/---

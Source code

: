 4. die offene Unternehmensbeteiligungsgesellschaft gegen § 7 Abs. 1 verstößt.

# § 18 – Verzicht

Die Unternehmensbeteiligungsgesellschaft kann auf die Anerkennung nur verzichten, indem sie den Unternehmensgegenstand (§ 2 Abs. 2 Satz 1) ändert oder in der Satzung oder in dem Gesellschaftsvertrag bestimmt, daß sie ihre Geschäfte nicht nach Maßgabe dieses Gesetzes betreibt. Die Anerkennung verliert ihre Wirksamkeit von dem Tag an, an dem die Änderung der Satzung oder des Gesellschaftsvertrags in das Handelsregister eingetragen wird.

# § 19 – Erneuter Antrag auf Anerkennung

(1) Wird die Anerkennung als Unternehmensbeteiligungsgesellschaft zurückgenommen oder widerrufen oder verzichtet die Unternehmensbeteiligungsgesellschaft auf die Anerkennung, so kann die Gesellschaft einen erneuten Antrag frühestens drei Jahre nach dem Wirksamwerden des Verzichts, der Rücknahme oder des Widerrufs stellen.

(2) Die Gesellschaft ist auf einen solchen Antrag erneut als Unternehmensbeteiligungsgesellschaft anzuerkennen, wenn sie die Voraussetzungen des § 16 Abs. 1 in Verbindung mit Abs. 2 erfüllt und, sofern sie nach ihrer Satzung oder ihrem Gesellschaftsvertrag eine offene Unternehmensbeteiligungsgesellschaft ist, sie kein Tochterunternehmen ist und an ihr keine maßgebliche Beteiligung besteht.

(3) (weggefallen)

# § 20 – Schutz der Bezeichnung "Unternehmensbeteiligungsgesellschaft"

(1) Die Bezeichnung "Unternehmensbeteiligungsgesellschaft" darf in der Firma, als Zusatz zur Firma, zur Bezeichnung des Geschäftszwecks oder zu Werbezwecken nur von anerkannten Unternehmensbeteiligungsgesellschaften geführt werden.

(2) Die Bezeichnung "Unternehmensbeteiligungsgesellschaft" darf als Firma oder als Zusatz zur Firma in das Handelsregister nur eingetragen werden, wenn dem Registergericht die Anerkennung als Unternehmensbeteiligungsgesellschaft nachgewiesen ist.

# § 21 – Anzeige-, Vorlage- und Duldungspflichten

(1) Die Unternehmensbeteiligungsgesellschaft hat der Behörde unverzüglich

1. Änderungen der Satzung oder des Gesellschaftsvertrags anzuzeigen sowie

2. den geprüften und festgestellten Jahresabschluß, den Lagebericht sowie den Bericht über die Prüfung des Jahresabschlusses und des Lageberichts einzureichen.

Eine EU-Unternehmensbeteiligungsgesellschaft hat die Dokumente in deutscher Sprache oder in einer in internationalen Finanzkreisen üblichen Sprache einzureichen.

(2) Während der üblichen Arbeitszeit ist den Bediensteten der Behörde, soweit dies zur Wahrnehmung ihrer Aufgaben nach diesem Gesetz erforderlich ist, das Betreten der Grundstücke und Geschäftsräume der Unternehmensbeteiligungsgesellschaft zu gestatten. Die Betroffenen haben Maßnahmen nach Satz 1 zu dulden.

\---

* **YOUR GOAL**:
Restate word for word the entries above from the line with "(1) Die Bezeichnung" through the line with "# § 21 – Anzeige-, Vorlage- und", inclusive, leaving out everything else.

* **RESULT**:
(1) Die Bezeichnung "Unternehmensbeteiligungsgesellschaft" darf in der Firma, als Zusatz zur Firma, zur Bezeichnung des Geschäftszwecks oder zu Werbezwecken nur von anerkannten Unternehmensbeteiligungsgesellschaften geführt werden.

(2) Die Bezeichnung "Unternehmensbeteiligungsgesellschaft" darf als Firma oder als Zusatz zur Firma in das Handelsregister nur eingetragen werden, wenn dem Registergericht die Anerkennung als Unternehmensbeteiligungsgesellschaft nachgewiesen ist.

# § 21 – Anzeige-, Vorlage- und Duldungspflichten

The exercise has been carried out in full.